Bread baked over fire

Posted on February 4, 2011


There is something about the Western Galilee that enchants me.  The landscape is so rugged and pristine,  and it seems like the spirits of Crusaders are still hovering in the air.  There are villages here that are particularly isolated from mainstream Israeli life, and one of them is Fassuta.  It is populated by Christian Arabs and is small, compact and very orderly.  I have had the tremendous good fortune to develop an acquaintance and friendship with a family there, who has shared with me the traditional foodways they practice.

Early yesterday morning, I drove up north to get to Fassuta in time to join the older generation of women who were baking bread –  every other week they bake, and distribute to all the members of the family.  The flour is made from locally grown wheat – either what they grow on their own using seeds that have been in their family for generations, or what they buy from neighbors – and which they take to the mill. 

I joined Angel and her sister in law in a small, smoky room on the side of the house where the baking is done – a fire was going underneath a “saj” – upon which they were baking what is usually called “Druze pita” – and what they called “enrif”.

Early that morning they had prepared the dough and rolled it into about 200 balls – enough bread for Angel to distribute to her four daughters and their families and her brother’s family.   Her brother will only eat bread cooked over a wood fire. 

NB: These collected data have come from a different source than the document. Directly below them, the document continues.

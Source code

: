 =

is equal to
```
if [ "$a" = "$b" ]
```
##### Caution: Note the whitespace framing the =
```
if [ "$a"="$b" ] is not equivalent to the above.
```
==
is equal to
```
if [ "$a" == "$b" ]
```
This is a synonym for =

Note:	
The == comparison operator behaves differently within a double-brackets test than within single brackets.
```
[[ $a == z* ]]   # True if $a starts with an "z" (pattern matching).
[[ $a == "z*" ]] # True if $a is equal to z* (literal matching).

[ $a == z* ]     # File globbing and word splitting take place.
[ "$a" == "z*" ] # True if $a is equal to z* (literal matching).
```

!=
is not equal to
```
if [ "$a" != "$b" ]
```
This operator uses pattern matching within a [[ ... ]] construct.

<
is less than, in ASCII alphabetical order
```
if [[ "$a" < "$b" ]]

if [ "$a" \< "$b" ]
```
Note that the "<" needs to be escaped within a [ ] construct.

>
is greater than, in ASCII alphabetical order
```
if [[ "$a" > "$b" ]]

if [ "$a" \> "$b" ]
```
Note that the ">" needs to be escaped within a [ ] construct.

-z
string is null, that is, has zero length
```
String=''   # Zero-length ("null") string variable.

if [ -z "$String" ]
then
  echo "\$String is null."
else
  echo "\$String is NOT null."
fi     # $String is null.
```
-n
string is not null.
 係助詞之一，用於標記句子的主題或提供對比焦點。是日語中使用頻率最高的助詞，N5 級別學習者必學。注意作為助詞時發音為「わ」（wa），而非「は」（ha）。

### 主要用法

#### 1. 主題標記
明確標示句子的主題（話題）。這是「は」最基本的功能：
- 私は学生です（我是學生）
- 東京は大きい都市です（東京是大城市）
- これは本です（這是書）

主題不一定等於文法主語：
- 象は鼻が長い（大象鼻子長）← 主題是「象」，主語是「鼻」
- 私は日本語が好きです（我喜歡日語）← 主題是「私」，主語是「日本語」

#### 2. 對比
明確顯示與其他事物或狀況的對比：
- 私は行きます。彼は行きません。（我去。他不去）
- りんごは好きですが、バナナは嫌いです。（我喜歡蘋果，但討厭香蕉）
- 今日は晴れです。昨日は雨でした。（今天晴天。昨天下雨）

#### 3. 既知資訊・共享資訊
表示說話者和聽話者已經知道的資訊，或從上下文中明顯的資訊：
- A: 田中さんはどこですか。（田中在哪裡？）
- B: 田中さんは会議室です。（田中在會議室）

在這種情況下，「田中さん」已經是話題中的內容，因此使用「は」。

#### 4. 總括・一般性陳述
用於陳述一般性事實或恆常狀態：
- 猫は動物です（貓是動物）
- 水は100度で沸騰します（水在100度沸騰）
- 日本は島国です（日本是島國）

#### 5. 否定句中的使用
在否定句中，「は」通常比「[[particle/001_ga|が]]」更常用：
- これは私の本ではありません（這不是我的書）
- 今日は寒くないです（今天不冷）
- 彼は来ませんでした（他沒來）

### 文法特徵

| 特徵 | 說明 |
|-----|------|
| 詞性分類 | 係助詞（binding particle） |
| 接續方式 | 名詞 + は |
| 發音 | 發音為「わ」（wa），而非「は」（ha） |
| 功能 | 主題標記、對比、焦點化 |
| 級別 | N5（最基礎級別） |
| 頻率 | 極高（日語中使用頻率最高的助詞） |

Sitting on the floor facing each other, with their legs outstretched, Angel patted out the balls of dough into disks, then passed them to her sister-in-law, who twirled them thin and huge and patted them onto a blue pillow. 

Using the pillow, she flipped the dough onto the hot saj and Angel arranged it with her bare hands. 

We chatted about baking and they told me that making bread in the winter is so much easier.  You use more yeast than in the summer, but the heat of the stove, which in summer dictates baking at 4 AM, makes the work cozy and pleasant.  According to an old saying, they told me, bakers in the winter don’t need to get paid – the heat from the oven is compensation enough.